(Source texts of formatted documents)
***
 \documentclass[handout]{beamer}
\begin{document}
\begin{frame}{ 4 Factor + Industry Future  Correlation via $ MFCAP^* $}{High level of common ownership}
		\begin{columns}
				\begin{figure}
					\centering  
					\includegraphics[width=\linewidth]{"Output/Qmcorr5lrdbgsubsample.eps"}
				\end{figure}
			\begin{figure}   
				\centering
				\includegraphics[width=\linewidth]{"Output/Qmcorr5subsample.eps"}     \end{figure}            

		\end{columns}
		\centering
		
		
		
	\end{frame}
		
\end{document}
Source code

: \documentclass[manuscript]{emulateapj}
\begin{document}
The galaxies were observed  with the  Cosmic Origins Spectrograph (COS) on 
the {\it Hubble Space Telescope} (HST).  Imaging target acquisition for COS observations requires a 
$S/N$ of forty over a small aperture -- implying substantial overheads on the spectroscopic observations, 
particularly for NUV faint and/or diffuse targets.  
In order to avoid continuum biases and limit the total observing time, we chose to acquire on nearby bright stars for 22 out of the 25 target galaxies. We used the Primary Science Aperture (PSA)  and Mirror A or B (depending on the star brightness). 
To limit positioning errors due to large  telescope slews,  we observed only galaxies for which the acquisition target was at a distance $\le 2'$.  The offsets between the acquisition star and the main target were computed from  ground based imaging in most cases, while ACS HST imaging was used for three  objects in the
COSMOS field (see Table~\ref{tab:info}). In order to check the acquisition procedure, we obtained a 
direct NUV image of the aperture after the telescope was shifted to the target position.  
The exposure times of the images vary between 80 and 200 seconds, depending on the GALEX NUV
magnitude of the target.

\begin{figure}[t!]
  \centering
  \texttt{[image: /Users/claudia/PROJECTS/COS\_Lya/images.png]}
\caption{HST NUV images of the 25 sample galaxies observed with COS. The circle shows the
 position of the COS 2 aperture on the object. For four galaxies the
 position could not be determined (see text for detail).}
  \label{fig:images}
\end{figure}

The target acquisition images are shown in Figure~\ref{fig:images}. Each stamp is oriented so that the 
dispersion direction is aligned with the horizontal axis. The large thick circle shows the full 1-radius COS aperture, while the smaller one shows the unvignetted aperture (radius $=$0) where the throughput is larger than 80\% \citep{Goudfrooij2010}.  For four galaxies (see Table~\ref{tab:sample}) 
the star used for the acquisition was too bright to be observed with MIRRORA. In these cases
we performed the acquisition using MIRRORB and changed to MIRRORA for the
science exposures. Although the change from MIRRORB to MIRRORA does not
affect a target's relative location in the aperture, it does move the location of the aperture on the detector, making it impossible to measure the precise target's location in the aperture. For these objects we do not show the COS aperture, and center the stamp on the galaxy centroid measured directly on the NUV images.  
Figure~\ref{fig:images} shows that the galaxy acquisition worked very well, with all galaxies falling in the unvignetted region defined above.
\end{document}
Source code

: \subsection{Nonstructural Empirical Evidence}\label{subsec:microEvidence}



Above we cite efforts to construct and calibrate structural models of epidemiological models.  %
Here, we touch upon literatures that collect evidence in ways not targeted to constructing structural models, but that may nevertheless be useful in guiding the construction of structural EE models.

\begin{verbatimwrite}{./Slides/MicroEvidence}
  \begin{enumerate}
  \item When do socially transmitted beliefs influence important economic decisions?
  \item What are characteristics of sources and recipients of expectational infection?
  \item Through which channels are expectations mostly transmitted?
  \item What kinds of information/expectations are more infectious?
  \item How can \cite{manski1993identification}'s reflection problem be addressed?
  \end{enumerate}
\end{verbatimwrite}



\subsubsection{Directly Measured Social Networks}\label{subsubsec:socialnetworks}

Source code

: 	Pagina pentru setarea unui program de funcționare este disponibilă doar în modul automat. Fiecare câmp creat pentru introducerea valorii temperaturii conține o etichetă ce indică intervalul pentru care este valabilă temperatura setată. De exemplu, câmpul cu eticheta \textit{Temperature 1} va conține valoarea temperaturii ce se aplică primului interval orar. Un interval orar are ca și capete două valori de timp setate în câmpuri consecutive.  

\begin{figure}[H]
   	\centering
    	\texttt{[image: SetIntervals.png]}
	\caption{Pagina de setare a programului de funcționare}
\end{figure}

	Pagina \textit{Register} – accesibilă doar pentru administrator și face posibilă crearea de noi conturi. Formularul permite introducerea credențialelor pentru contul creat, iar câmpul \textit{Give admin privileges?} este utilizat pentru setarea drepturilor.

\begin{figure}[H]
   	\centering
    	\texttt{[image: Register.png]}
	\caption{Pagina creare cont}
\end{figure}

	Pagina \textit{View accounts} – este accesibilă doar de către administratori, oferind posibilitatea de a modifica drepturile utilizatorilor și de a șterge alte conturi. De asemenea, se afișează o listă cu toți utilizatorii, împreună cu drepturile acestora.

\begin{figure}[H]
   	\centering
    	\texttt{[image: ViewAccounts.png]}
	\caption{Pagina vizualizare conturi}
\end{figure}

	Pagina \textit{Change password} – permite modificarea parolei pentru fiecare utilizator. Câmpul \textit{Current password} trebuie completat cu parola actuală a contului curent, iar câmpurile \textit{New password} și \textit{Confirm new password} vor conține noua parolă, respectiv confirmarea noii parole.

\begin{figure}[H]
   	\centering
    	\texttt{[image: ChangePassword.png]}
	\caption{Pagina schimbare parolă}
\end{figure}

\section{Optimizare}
***
### TASK BRIEF
Could you copy out all of the records above exactly?

### ANSWER TO THIS TASK
 \documentclass[handout]{beamer}
\begin{document}
\begin{frame}{ 4 Factor + Industry Future  Correlation via $ MFCAP^* $}{High level of common ownership}
		\begin{columns}
				\begin{figure}
					\centering  
					\includegraphics[width=\linewidth]{"Output/Qmcorr5lrdbgsubsample.eps"}
				\end{figure}
			\begin{figure}   
				\centering
				\includegraphics[width=\linewidth]{"Output/Qmcorr5subsample.eps"}     \end{figure}            

		\end{columns}
		\centering
		
		
		
	\end{frame}
		
\end{document}
Source code

: \documentclass[manuscript]{emulateapj}
\begin{document}
The galaxies were observed  with the  Cosmic Origins Spectrograph (COS) on 
the {\it Hubble Space Telescope} (HST).  Imaging target acquisition for COS observations requires a 
$S/N$ of forty over a small aperture -- implying substantial overheads on the spectroscopic observations, 
particularly for NUV faint and/or diffuse targets.  
In order to avoid continuum biases and limit the total observing time, we chose to acquire on nearby bright stars for 22 out of the 25 target galaxies. We used the Primary Science Aperture (PSA)  and Mirror A or B (depending on the star brightness). 
To limit positioning errors due to large  telescope slews,  we observed only galaxies for which the acquisition target was at a distance $\le 2'$.  The offsets between the acquisition star and the main target were computed from  ground based imaging in most cases, while ACS HST imaging was used for three  objects in the
COSMOS field (see Table~\ref{tab:info}). In order to check the acquisition procedure, we obtained a 
direct NUV image of the aperture after the telescope was shifted to the target position.  
The exposure times of the images vary between 80 and 200 seconds, depending on the GALEX NUV
magnitude of the target.

\begin{figure}[t!]
  \centering
  \texttt{[image: /Users/claudia/PROJECTS/COS\_Lya/images.png]}
\caption{HST NUV images of the 25 sample galaxies observed with COS. The circle shows the
 position of the COS 2 aperture on the object. For four galaxies the
 position could not be determined (see text for detail).}
  \label{fig:images}
\end{figure}

The target acquisition images are shown in Figure~\ref{fig:images}. Each stamp is oriented so that the 
dispersion direction is aligned with the horizontal axis. The large thick circle shows the full 1-radius COS aperture, while the smaller one shows the unvignetted aperture (radius $=$0) where the throughput is larger than 80\% \citep{Goudfrooij2010}.  For four galaxies (see Table~\ref{tab:sample}) 
the star used for the acquisition was too bright to be observed with MIRRORA. In these cases
we performed the acquisition using MIRRORB and changed to MIRRORA for the
science exposures. Although the change from MIRRORB to MIRRORA does not
affect a target's relative location in the aperture, it does move the location of the aperture on the detector, making it impossible to measure the precise target's location in the aperture. For these objects we do not show the COS aperture, and center the stamp on the galaxy centroid measured directly on the NUV images.  
Figure~\ref{fig:images} shows that the galaxy acquisition worked very well, with all galaxies falling in the unvignetted region defined above.
\end{document}
Source code

: \subsection{Nonstructural Empirical Evidence}\label{subsec:microEvidence}



Above we cite efforts to construct and calibrate structural models of epidemiological models.  %
Here, we touch upon literatures that collect evidence in ways not targeted to constructing structural models, but that may nevertheless be useful in guiding the construction of structural EE models.

\begin{verbatimwrite}{./Slides/MicroEvidence}
  \begin{enumerate}
  \item When do socially transmitted beliefs influence important economic decisions?
  \item What are characteristics of sources and recipients of expectational infection?
  \item Through which channels are expectations mostly transmitted?
  \item What kinds of information/expectations are more infectious?
  \item How can \cite{manski1993identification}'s reflection problem be addressed?
  \end{enumerate}
\end{verbatimwrite}



\subsubsection{Directly Measured Social Networks}\label{subsubsec:socialnetworks}

Source code

: 	Pagina pentru setarea unui program de funcționare este disponibilă doar în modul automat. Fiecare câmp creat pentru introducerea valorii temperaturii conține o etichetă ce indică intervalul pentru care este valabilă temperatura setată. De exemplu, câmpul cu eticheta \textit{Temperature 1} va conține valoarea temperaturii ce se aplică primului interval orar. Un interval orar are ca și capete două valori de timp setate în câmpuri consecutive.  

\begin{figure}[H]
   	\centering
    	\texttt{[image: SetIntervals.png]}
	\caption{Pagina de setare a programului de funcționare}
\end{figure}

	Pagina \textit{Register} – accesibilă doar pentru administrator și face posibilă crearea de noi conturi. Formularul permite introducerea credențialelor pentru contul creat, iar câmpul \textit{Give admin privileges?} este utilizat pentru setarea drepturilor.

\begin{figure}[H]
   	\centering
    	\texttt{[image: Register.png]}
	\caption{Pagina creare cont}
\end{figure}

	Pagina \textit{View accounts} – este accesibilă doar de către administratori, oferind posibilitatea de a modifica drepturile utilizatorilor și de a șterge alte conturi. De asemenea, se afișează o listă cu toți utilizatorii, împreună cu drepturile acestora.

\begin{figure}[H]
   	\centering
    	\texttt{[image: ViewAccounts.png]}
	\caption{Pagina vizualizare conturi}
\end{figure}

	Pagina \textit{Change password} – permite modificarea parolei pentru fiecare utilizator. Câmpul \textit{Current password} trebuie completat cu parola actuală a contului curent, iar câmpurile \textit{New password} și \textit{Confirm new password} vor conține noua parolă, respectiv confirmarea noii parole.

\begin{figure}[H]
   	\centering
    	\texttt{[image: ChangePassword.png]}
	\caption{Pagina schimbare parolă}
\end{figure}

\section{Optimizare}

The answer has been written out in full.